We next sought orthogonal experimental validation at the tissue level. The mIF staining of tumor tissues from 94 colorectal cancer patients and matched adjacent tissues from 86 cases (Table S7) confirmed the spatial co-localization of tumor cell-derived MDK and fibroblast-derived SDC2 within tumor regions (Figure 7A-B). Importantly, MDK-SDC2 co-localization was significantly more frequent in tumor tissues than in adjacent tissues (Wilcoxon rank-sum test, P = 0.039; Figure 7C). To assess the immunological relevance of this tumor-fibroblast interaction, 94 tumor samples were stratified into MDK-SDC2 co-localization-high and -low groups based on the median co-localization ratio.

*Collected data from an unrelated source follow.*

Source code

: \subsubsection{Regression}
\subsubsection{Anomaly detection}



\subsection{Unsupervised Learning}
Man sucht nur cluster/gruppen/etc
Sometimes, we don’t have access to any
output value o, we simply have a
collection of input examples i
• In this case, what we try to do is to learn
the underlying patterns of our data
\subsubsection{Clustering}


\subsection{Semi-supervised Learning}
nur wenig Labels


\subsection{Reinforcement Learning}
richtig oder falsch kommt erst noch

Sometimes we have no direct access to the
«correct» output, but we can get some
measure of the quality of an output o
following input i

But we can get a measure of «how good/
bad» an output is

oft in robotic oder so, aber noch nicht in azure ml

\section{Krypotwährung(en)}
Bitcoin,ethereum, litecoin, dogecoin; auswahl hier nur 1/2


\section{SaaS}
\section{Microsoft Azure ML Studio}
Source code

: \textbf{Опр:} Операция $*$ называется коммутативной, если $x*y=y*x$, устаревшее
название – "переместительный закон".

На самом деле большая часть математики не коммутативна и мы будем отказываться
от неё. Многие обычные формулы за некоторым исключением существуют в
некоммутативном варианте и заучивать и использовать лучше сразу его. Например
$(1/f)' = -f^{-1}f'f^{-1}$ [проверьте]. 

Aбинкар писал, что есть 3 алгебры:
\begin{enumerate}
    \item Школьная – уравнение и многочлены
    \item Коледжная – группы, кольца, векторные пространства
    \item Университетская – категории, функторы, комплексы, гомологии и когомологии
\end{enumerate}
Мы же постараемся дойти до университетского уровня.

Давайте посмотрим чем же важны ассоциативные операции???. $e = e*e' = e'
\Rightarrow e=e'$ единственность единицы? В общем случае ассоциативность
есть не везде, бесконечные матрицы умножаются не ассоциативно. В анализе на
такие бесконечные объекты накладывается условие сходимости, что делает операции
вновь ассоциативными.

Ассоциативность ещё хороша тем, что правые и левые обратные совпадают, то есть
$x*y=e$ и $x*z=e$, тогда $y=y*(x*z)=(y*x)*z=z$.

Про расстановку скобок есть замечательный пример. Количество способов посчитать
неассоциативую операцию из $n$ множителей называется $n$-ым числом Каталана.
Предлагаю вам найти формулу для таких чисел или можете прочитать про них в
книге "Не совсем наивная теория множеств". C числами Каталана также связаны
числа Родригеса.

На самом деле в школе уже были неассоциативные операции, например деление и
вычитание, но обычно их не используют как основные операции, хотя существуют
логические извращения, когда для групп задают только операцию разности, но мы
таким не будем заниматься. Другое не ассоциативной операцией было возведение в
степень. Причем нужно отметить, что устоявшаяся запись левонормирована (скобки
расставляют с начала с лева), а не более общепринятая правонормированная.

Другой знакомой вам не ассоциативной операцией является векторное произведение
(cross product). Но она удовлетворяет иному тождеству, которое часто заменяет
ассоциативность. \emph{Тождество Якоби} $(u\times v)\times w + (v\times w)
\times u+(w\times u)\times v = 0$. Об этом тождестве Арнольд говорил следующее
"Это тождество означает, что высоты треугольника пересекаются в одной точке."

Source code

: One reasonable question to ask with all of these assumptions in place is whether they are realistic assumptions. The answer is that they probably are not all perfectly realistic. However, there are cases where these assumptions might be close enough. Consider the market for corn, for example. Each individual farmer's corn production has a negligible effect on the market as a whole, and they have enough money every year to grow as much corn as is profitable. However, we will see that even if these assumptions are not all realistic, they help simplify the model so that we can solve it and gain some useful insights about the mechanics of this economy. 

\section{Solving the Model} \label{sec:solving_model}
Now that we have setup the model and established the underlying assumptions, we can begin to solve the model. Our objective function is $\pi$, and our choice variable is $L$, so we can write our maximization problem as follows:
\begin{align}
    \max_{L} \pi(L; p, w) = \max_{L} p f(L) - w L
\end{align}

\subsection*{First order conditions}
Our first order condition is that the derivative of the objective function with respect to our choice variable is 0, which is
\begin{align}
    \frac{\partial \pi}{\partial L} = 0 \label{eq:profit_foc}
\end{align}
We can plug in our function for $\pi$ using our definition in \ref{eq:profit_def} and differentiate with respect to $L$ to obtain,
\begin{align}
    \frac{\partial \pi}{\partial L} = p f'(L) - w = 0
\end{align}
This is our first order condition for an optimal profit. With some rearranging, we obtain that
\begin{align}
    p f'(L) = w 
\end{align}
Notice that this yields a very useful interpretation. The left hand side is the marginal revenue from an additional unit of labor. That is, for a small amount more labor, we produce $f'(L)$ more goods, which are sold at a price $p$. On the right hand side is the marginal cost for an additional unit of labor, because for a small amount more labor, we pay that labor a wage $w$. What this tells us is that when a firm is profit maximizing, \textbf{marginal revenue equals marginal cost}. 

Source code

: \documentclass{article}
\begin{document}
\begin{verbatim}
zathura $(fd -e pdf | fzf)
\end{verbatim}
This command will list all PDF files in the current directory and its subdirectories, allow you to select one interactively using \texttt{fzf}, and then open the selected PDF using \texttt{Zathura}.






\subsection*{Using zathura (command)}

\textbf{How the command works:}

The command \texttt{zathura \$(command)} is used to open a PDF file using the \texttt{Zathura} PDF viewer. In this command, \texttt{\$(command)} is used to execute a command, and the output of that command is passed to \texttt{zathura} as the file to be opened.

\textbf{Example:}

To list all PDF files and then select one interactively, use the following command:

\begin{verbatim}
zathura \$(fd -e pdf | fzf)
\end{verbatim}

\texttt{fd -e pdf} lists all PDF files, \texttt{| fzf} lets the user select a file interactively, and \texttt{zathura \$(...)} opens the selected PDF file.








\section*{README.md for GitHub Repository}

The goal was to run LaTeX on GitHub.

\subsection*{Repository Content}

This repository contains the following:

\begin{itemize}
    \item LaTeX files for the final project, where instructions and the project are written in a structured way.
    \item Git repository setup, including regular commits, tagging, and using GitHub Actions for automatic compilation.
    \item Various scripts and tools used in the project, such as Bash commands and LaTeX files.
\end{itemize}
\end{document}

While the overall abundance of CD3⁺ T cells was similar in the two groups (Wilcoxon rank-sum test, P = 0.898; Figure 7D), tumors with low MDK-SDC2 co-localization were significantly enriched for cases with high CD3⁺ T-cell infiltration when a 20% cutoff was applied (Fisher's exact test, P = 0.03; Figure 7E). And tumors with low MDK-SDC2 co-localization also exhibited a markedly reduced proportion of TIGIT⁺ exhausted T cells (Wilcoxon rank-sum test, P = 1e-08; Figure 7F). Collectively, these findings provide convergent evidence supporting an association between MDK-SDC2-mediated tumor-fibroblast interactions and T-cell dysfunction and exclusion.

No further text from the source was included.